Source data:

□ □ □ □ □ □ □

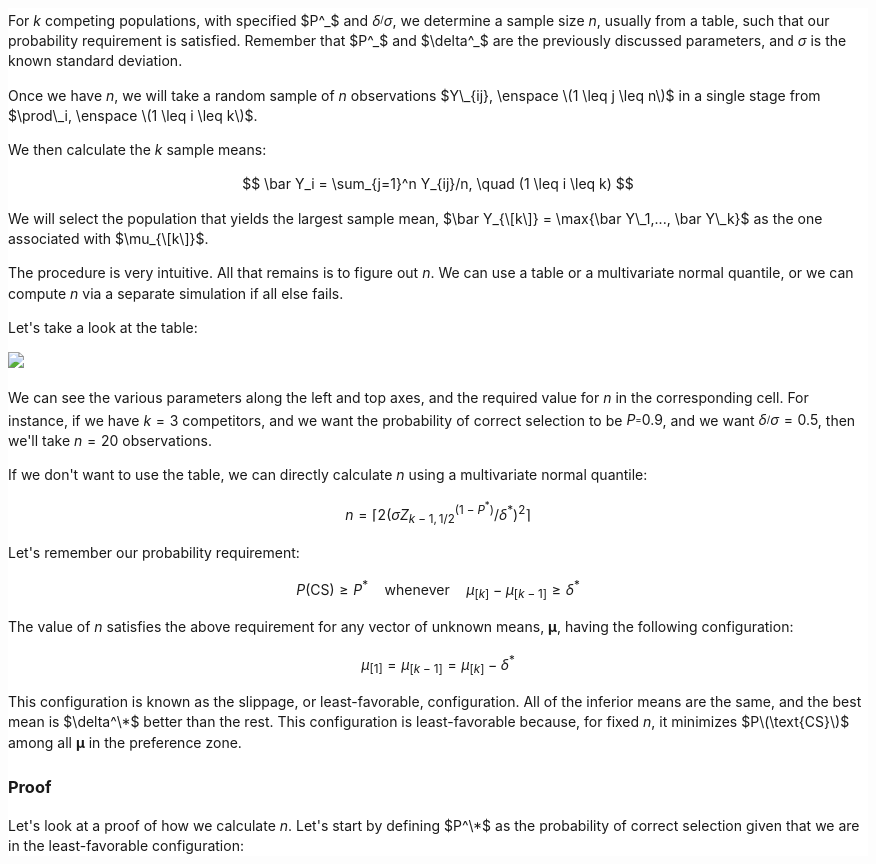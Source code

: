 For $k$ competing populations, with specified $P^_$ and $\delta^_ / \sigma$, we determine a sample size $n$, usually from a table, such that our probability requirement is satisfied. Remember that $P^_$ and $\delta^_$ are the previously discussed parameters, and $\sigma$ is the known standard deviation.

Once we have $n$, we will take a random sample of $n$ observations $Y\_{ij}, \enspace \(1 \leq j \leq n\)$ in a single stage from $\prod\_i, \enspace \(1 \leq i \leq k\)$.

We then calculate the $k$ sample means:

$$
\bar Y_i = \sum_{j=1}^n Y_{ij}/n, \quad (1 \leq i \leq k)
$$

We will select the population that yields the largest sample mean, $\bar Y_{\[k\]} = \max{\bar Y\_1,..., \bar Y\_k}$ as the one associated with $\mu_{\[k\]}$.

The procedure is very intuitive. All that remains is to figure out $n$. We can use a table or a multivariate normal quantile, or we can compute $n$ via a separate simulation if all else fails.

Let's take a look at the table:

![](https://assets.omscs.io/notes/2020-11-22-09-54-08.png)

We can see the various parameters along the left and top axes, and the required value for $n$ in the corresponding cell. For instance, if we have $k=3$ competitors, and we want the probability of correct selection to be $P^ _= 0.9$, and we want $\delta^_ / \sigma = 0.5$, then we'll take $n=20$ observations.

If we don't want to use the table, we can directly calculate $n$ using a multivariate normal quantile:

$$
n = \left\lceil 2\left(\sigma Z^{(1 - P^*)}_{k-1,1/2} / \delta^* \right)^2 \right\rceil
$$

Let's remember our probability requirement:

$$
P(\text{CS}) \geq P^* \quad \text{whenever} \quad \mu_{[k]} - \mu_{[k - 1]} \geq \delta^*
$$

The value of $n$ satisfies the above requirement for any vector of unknown means, $\boldsymbol \mu$, having the following configuration:

$$
\mu_{[1]} = \mu_{[k-1]} = \mu_{[k]} - \delta^*
$$

This configuration is known as the slippage, or least-favorable, configuration. All of the inferior means are the same, and the best mean is $\delta^\*$ better than the rest. This configuration is least-favorable because, for fixed $n$, it minimizes $P\(\text{CS}\)$ among all $\boldsymbol \mu$ in the preference zone.

### Proof

Let's look at a proof of how we calculate $n$. Let's start by defining $P^\*$ as the probability of correct selection given that we are in the least-favorable configuration:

□ □ □ □ □ □ □

**TASK OBJECTIVE**
Begin at the first line of the entries above and return each line exactly, stopping after the line that contains "We can see the". Pictures do not belong in the copy.

**EXERCISE RESULT**
Source code

: For $k$ competing populations, with specified $P^_$ and $\delta^_ / \sigma$, we determine a sample size $n$, usually from a table, such that our probability requirement is satisfied. Remember that $P^_$ and $\delta^_$ are the previously discussed parameters, and $\sigma$ is the known standard deviation.

Once we have $n$, we will take a random sample of $n$ observations $Y\_{ij}, \enspace \(1 \leq j \leq n\)$ in a single stage from $\prod\_i, \enspace \(1 \leq i \leq k\)$.

We then calculate the $k$ sample means:

$$
\bar Y_i = \sum_{j=1}^n Y_{ij}/n, \quad (1 \leq i \leq k)
$$

We will select the population that yields the largest sample mean, $\bar Y_{\[k\]} = \max{\bar Y\_1,..., \bar Y\_k}$ as the one associated with $\mu_{\[k\]}$.

The procedure is very intuitive. All that remains is to figure out $n$. We can use a table or a multivariate normal quantile, or we can compute $n$ via a separate simulation if all else fails.

Let's take a look at the table:

![](https://assets.omscs.io/notes/2020-11-22-09-54-08.png)

We can see the various parameters along the left and top axes, and the required value for $n$ in the corresponding cell. For instance, if we have $k=3$ competitors, and we want the probability of correct selection to be $P^ _= 0.9$, and we want $\delta^_ / \sigma = 0.5$, then we'll take $n=20$ observations.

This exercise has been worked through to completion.